Please note that careless use of certain priority functions can make the prover incomplete for the general case.

4.1.2 Generic Weight Functions

Generic weight functions are templates for functions taking a clause and returning a weight (i.e. an estimate of the usefulness) for it, where a lower weight means that the corresponding clause should be processed before a clause with a higher weight. A generic weight function is combined with a priority function and instantiated with a set of parameters to yield a clause evaluation function.

You can specify an instantiated generic weight function as described in this rule8:

<weight-fun> ::= Clauseweight ’(’ <prio-fun> ’, <int>, <int>,  
                                  <float> ’)’                    ||  
                 Refinedweight ’(’ <prio-fun> ’, <int>, <int>,  
                                   <float>, <float>, <float> ’)’ ||  
                 Orientweight ’(’ <prio-fun>, <int>, <int>,  
                                  <float>, <float>, <float> ’)’  ||  
                 Simweight ’(’ <prio-fun>, <float>, <float>,  
                               <float>, <float> ’)’              ||  
                 FIFOWeight ’(’ <prio-fun> ’)’                   ||  
                 LIFOWeight ’(’ <prio-fun> ’)’

Clauseweight(prio, fweight, vweight, pos_mult): This is the basic symbol counting heuristic. Variables are counted with weight vweight, function symbols with weight fweight. The weight of positive literals is multiplied by pos_mult before being added into the final weight.

Refinedweight(prio, fweight, vweight, term_pen, lit_pen, pos_mult): This weight function is very similar to the first one. It differs only in that it takes the effect of the term ordering into account. In particular, the weight of a term that is maximal in its literal is multiplied by term_pen, and the weight of maximal literals is multiplied by lit_pen.
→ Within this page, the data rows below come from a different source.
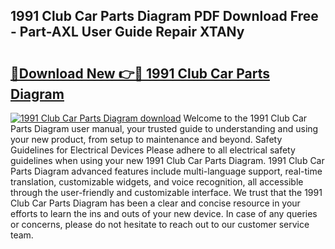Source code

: ## 1991 Club Car Parts Diagram PDF Download Free - Part-AXL User Guide Repair XTANy

# <h2><a href="http://dfjm9b.blite.top/?on=1991+Club+Car+Parts+Diagram">🔗Download New 👉🔴 1991 Club Car Parts Diagram</a></h2>

[![1991 Club Car Parts Diagram download](https://i.imgur.com/lujVjoI.png)](http://dfjm9b.blite.top/?on=1991+Club+Car+Parts+Diagram)
Welcome to the 1991 Club Car Parts Diagram user manual, your trusted guide to understanding and using your new product, from setup to maintenance and beyond. Safety Guidelines for Electrical Devices Please adhere to all electrical safety guidelines when using your new 1991 Club Car Parts Diagram. 1991 Club Car Parts Diagram advanced features include multi-language support, real-time translation, customizable widgets, and voice recognition, all accessible through the user-friendly and customizable interface. We trust that the 1991 Club Car Parts Diagram has been a clear and concise resource in your efforts to learn the ins and outs of your new device. In case of any queries or concerns, please do not hesitate to reach out to our customer service team.
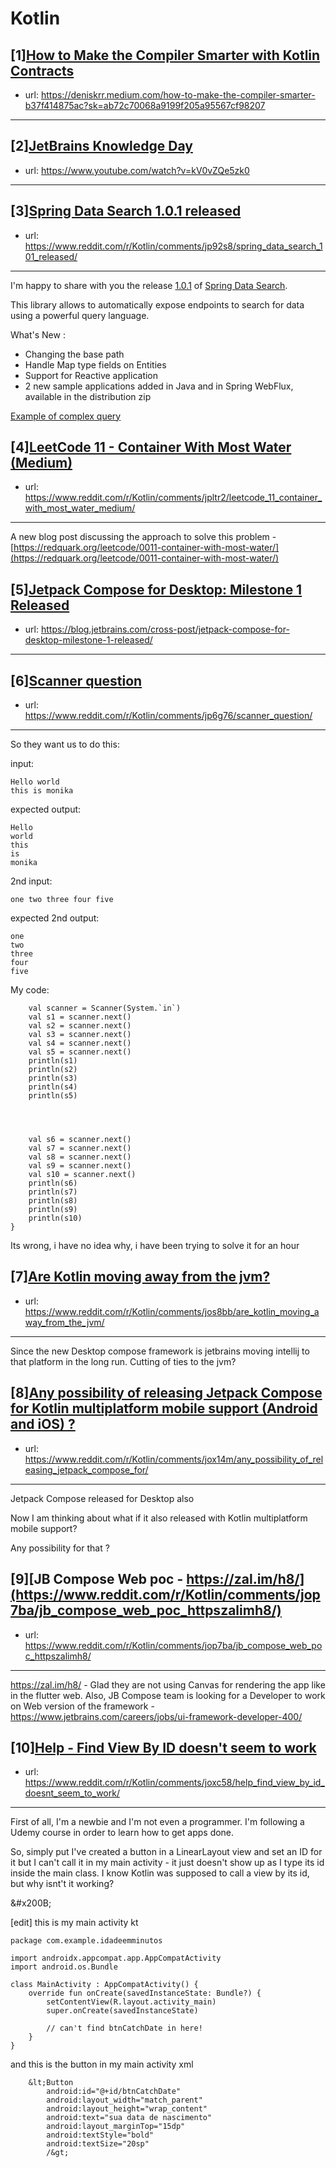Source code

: # Kotlin
## [1][How to Make the Compiler Smarter with Kotlin Contracts](https://www.reddit.com/r/Kotlin/comments/jpcrpa/how_to_make_the_compiler_smarter_with_kotlin/)
- url: https://deniskrr.medium.com/how-to-make-the-compiler-smarter-b37f414875ac?sk=ab72c70068a9199f205a95567cf98207
---

## [2][JetBrains Knowledge Day](https://www.reddit.com/r/Kotlin/comments/jpd0k5/jetbrains_knowledge_day/)
- url: https://www.youtube.com/watch?v=kV0vZQe5zk0
---

## [3][Spring Data Search 1.0.1 released](https://www.reddit.com/r/Kotlin/comments/jp92s8/spring_data_search_101_released/)
- url: https://www.reddit.com/r/Kotlin/comments/jp92s8/spring_data_search_101_released/
---
I'm happy to share with you the release [1.0.1](https://github.com/Kobee1203/spring-data-search/releases/tag/1.0.1) of [Spring Data Search](https://github.com/Kobee1203/spring-data-search).

This library allows to automatically expose endpoints to search for data using a powerful query language.

What's New :

* Changing the base path
* Handle Map type fields on Entities
* Support for Reactive application
* 2 new sample applications added in Java and in Spring WebFlux, available in the distribution zip

[Example of complex query](https://i.redd.it/seenvlreknx51.gif)
## [4][LeetCode 11 - Container With Most Water (Medium)](https://www.reddit.com/r/Kotlin/comments/jpltr2/leetcode_11_container_with_most_water_medium/)
- url: https://www.reddit.com/r/Kotlin/comments/jpltr2/leetcode_11_container_with_most_water_medium/
---
 A new blog post discussing the approach to solve this problem - [https://redquark.org/leetcode/0011-container-with-most-water/](https://redquark.org/leetcode/0011-container-with-most-water/)
## [5][Jetpack Compose for Desktop: Milestone 1 Released](https://www.reddit.com/r/Kotlin/comments/johcrc/jetpack_compose_for_desktop_milestone_1_released/)
- url: https://blog.jetbrains.com/cross-post/jetpack-compose-for-desktop-milestone-1-released/
---

## [6][Scanner question](https://www.reddit.com/r/Kotlin/comments/jp6g76/scanner_question/)
- url: https://www.reddit.com/r/Kotlin/comments/jp6g76/scanner_question/
---
So they want us to do this:

input:

    Hello world
    this is monika

expected output:

    Hello
    world
    this
    is
    monika

2nd input:

    one two three four five

expected 2nd output:

    one
    two
    three
    four
    five

My code:

        val scanner = Scanner(System.`in`)
        val s1 = scanner.next()
        val s2 = scanner.next()
        val s3 = scanner.next()
        val s4 = scanner.next()
        val s5 = scanner.next()
        println(s1)
        println(s2)
        println(s3)
        println(s4)
        println(s5)
    
    
    
    
        val s6 = scanner.next()
        val s7 = scanner.next()
        val s8 = scanner.next()
        val s9 = scanner.next()
        val s10 = scanner.next()
        println(s6)
        println(s7)
        println(s8)
        println(s9)
        println(s10)
    }
    

Its wrong, i have no idea why, i have been trying to solve it for an hour
## [7][Are Kotlin moving away from the jvm?](https://www.reddit.com/r/Kotlin/comments/jos8bb/are_kotlin_moving_away_from_the_jvm/)
- url: https://www.reddit.com/r/Kotlin/comments/jos8bb/are_kotlin_moving_away_from_the_jvm/
---
Since the new Desktop compose framework is jetbrains moving intellij to that platform in the long run. Cutting of ties to the jvm?
## [8][Any possibility of releasing Jetpack Compose for Kotlin multiplatform mobile support (Android and iOS) ?](https://www.reddit.com/r/Kotlin/comments/jox14m/any_possibility_of_releasing_jetpack_compose_for/)
- url: https://www.reddit.com/r/Kotlin/comments/jox14m/any_possibility_of_releasing_jetpack_compose_for/
---
Jetpack Compose released for Desktop also 

Now I am thinking about what if it also released with Kotlin multiplatform mobile support?

Any possibility for that ?
## [9][JB Compose Web poc - https://zal.im/h8/](https://www.reddit.com/r/Kotlin/comments/jop7ba/jb_compose_web_poc_httpszalimh8/)
- url: https://www.reddit.com/r/Kotlin/comments/jop7ba/jb_compose_web_poc_httpszalimh8/
---
https://zal.im/h8/ - Glad they are not using Canvas for rendering the app like in the flutter web. Also, JB Compose team is looking for a Developer to work on Web version of the framework - https://www.jetbrains.com/careers/jobs/ui-framework-developer-400/
## [10][Help - Find View By ID doesn't seem to work](https://www.reddit.com/r/Kotlin/comments/joxc58/help_find_view_by_id_doesnt_seem_to_work/)
- url: https://www.reddit.com/r/Kotlin/comments/joxc58/help_find_view_by_id_doesnt_seem_to_work/
---
First of all, I'm a newbie and I'm not even a programmer. I'm following a Udemy course in order to learn how to get apps done.

So,  simply put I've created a button in a LinearLayout view and set an ID for it but I can't call it in my main activity - it just doesn't show up as I type its id inside the main class. I know Kotlin was supposed to call a view by its id, but why isnt't it working?

&amp;#x200B;

\[edit\] this is my main activity kt

    package com.example.idadeemminutos
    
    import androidx.appcompat.app.AppCompatActivity
    import android.os.Bundle
    
    class MainActivity : AppCompatActivity() {
        override fun onCreate(savedInstanceState: Bundle?) {
            setContentView(R.layout.activity_main)
            super.onCreate(savedInstanceState)
    
            // can't find btnCatchDate in here!
        }
    }

and this is the button in my main activity xml

        &lt;Button
            android:id="@+id/btnCatchDate"
            android:layout_width="match_parent"
            android:layout_height="wrap_content"
            android:text="sua data de nascimento"
            android:layout_marginTop="15dp"
            android:textStyle="bold"
            android:textSize="20sp"
            /&gt;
Orientweight(prio, fweight, vweight, term_pen, lit_pen, pos_mult): This weight function is a slight variation of Refinedweight(). In this case, the weight of both terms of an unorientable literal is multiplied by a penalty term_pen.

Simweight(prio, equal_weight, vv_clash, vt_clash, tt_clash): This weight function is intended to return a low weight for literals in which the two terms are very similar. It does not currently work very well even for unit clauses – RTFS (in <che_simweight.c>) to find out more.

FIFOWeight(prio): This weight function assigns weights that increase in a strictly monotonic manner, i.e. it realizes a first-in/first-out strategy if used all by itself. This is the most obviously fair strategy.

LIFOWeight(prio): This weight function assigns weights that decrease in a strictly monotonic manner, i.e. it realizes a last-in/first-out strategy if used all by itself (which, of course, would be unfair and result in an extremely incomplete prover).

4.1.3 Clause Evaluation Functions

A clause evaluation function is constructed by instantiating a generic weight function. It can either be specified directly, or specified and given a name for later reference at once:

<eval-fun>          ::= <ident>         ||  
                        <weight-fun>    ||  
                        <eval-fun-def>  
<eval-fun-def>      ::= <ident> = <weight-fun>  
<eval-fun-def-list> ::= <eval-fun-def>*

Of course a single identifier is only a valid evaluation function if it has been previously defined in a <eval-fun-def>. It is possible to define the value of an identifier more than once, in which case later definitions take precedence to former ones.

Clause evaluation functions can be be defined on the command line with the -D (--define-weight-function) option, followed by a <eval-fun-def-list>.

Example:
    eprover -D"ex1=Clauseweight(ConstPrio,2,1,1) \  
               ex2=FIFOWeight(PreferGoals)" ...

sets up the prover to know about two evaluation function ex1 and ex2 (which supposedly will be used later on the command line to define one or more heuristics). The double quotes are necessary because the brackets and the commas are special characters for most shells

There are a variety of clause evaluation functions predefined in the variable DefaultWeightFunctions, which can be found in che_proofcontrol.c. See also sections 4.4 and  4.5, which cover some of the more complex weight functions of E.

4.1.4 Heuristics

A heuristic defines how many selections are to be made according to one of several clause evaluation functions. Syntactically,

<heu-element>   ::= <int> ’*’ <eval-fun>  
<heuristic>     ::= ’(’ <heu-element> (,<heu-element>)* ’)’ ||  
                    <ident>  
<heuristic-def> ::= <ident> = <heuristic> ||  
                    <heuristic>

As above, a single identifier is only a valid heuristic if it has been defined in <heuristic-def> previously. A <heuristic-def> which degenerates to a simple heuristic defines a heuristic with name Default (which the prover will automatically choose if no other heuristic is selected with the -x (--expert-heuristic).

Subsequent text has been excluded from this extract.